Ses débuts remontent à 1952. Si elle sacrifia alors aux injonctions du réalisme socialiste, elle ne tarda pas à prendre ses distances pour tracer son sillon en solitaire. Peaufinant une œuvre singulière, sans équivalent, presque frugale où elle réussit le rare prodige d’user d’une écriture sans obscurités ni affèteries formelles alors qu’elle convoque et développe les thèmes les plus vertigineusement philosophiques et métaphysiques.
Sa poétique, Wislawa Szymborska l’a résumée en quelques mots dans le discours qu’elle a prononcé à Stockholm, lors de la cérémonie de réception Nobel en 1996: « L’inspiration, disait-elle, quelle que soit sa véritable nature, naît d’un éternel « je ne sais pas ». (…) Un poète, si c’est un vrai poète, se doit lui aussi de répéter: « je ne sais pas ». Dans chaque nouveau poème, il tente d’y répondre, mais après chaque point final un nouveau doute l’envahit, une nouvelle hésitation; conviction qu’il s’agit une fois de plus d’une réponse provisoire et absolument insuffisante. Il recommence alors, encore et encore, jusqu’à ce qu’un jour les docteurs ès lettres saisissent d’un énorme trombone toutes ces preuves de son insatisfaction de soi, et les appellent son œuvre ».
L’intérêt de cette belle anthologie est qu’elle permet de découvrir des extraits des sept ouvrages que Wislawa Szymborska publia entre 1957 et 2009. Leurs points communs? La même façon, peut-être, d’observer le monde, de s’y enraciner pour décoller aussitôt. C’est donc la distance, le regard de surplomb, le point de vue de Sirius qui séduisent chez Wislawa Szymborska.
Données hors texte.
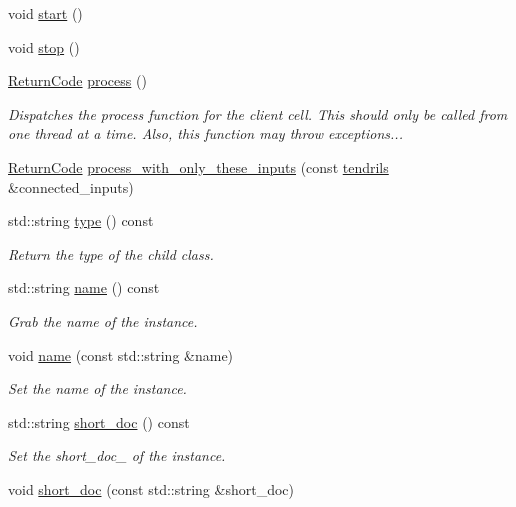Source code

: \begin{DoxyCompactItemize}
void \hyperlink{structecto_1_1cell_a06abb010763ff7aeaaf2b28be4a6424a}{start} ()
\item 
void \hyperlink{structecto_1_1cell_abac52b774d350b02dc99a55c64b94bcd}{stop} ()
\item 
\hyperlink{namespaceecto_a93d82cd28db695d53963fb696582762c}{Return\+Code} \hyperlink{structecto_1_1cell_a6b810671ee21f5dddbc1206abfb999f3}{process} ()
\begin{DoxyCompactList}\small\item\em Dispatches the process function for the client cell. This should only be called from one thread at a time. Also, this function may throw exceptions... \end{DoxyCompactList}\item 
\hyperlink{namespaceecto_a93d82cd28db695d53963fb696582762c}{Return\+Code} \hyperlink{structecto_1_1cell_a407e320190ee98c1a1a3042ac3c38f0e}{process\+\_\+with\+\_\+only\+\_\+these\+\_\+inputs} (const \hyperlink{classecto_1_1tendrils}{tendrils} \&connected\+\_\+inputs)
\item 
std\+::string \hyperlink{structecto_1_1cell_ae3b84af61e78dab25f66a66773d5c5df}{type} () const 
\begin{DoxyCompactList}\small\item\em Return the type of the child class. \end{DoxyCompactList}\item 
std\+::string \hyperlink{structecto_1_1cell_a931fbc02fff66a58684ab25e00dbb2f8}{name} () const 
\begin{DoxyCompactList}\small\item\em Grab the name of the instance. \end{DoxyCompactList}\item 
void \hyperlink{structecto_1_1cell_a3956efb238f50a6983b86f430c47ca05}{name} (const std\+::string \&name)
\begin{DoxyCompactList}\small\item\em Set the name of the instance. \end{DoxyCompactList}\item 
std\+::string \hyperlink{structecto_1_1cell_aefa443962201caebb08d1a3163730639}{short\+\_\+doc} () const 
\begin{DoxyCompactList}\small\item\em Set the short\+\_\+doc\+\_\+ of the instance. \end{DoxyCompactList}\item 
void \hyperlink{structecto_1_1cell_a49d510eec19d352c5729e6a2fd149340}{short\+\_\+doc} (const std\+::string \&short\+\_\+doc)

\end{DoxyCompactItemize}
Laquelle ne cesse d’évoquer la violence et le désarroi de notre temps, sans y ajouter le moindre message, la moindre thèse idéologique. Aux discours totalitaires qui ont longtemps pétrifié l’empire communiste, l’auteur de Dans le fleuve d’Héraclite oppose la légèreté d’un humour vagabond, une ironie socratique qui questionnent notre époque avec une acuité, une force sans pareils. « Pardonne-moi, langue, d’emprunter des mots pathétiques. Et de faire l’impossible pour qu’ils paraissent légers« , écrit-elle. Ces mots, elle les rameute dans leur trompeuse naïveté, leur apparente facilité: phrases brèves, formules lapidaires, élans qui nous emportent vers les mêmes rêveries. Avec, parfois, des acrobaties verbales qui brisent les conventions d’un monde où l’ordre règne. On a compris que dans le monde de Wislawa Szymborska, au contraire, le désordre était roi: c’est une rebelle que le jury de Stockholm avait couronnée. Une rebelle pour laquelle « rien n’est jamais ordinaire ni normal« . S’étonner de tout, voilà donc le seul devoir que s’imposait cette grande dame des lettres polonaises*. En cela, elle s’impose comme la grande perturbatrice des réflexes de pensées, des normes et des habitudes. Avec un art constant du clin d’œil qui, d’un même mouvement, rassure et trouble profondément. Il y a chez Wislawa Szymborska une sorte de désenchantement heureux ou de bonheur sans illusion qui, loin de bannir les grands questionnements, ne cesse de les jeter au vif de la vie quotidienne.
Sa fréquentation reste précieuse, car elle nous permet de regarder le monde avec les yeux de l’enfance et d’y retrouver… quoi? « Je ne sais pas » répondrait avec un sourire Wislawa…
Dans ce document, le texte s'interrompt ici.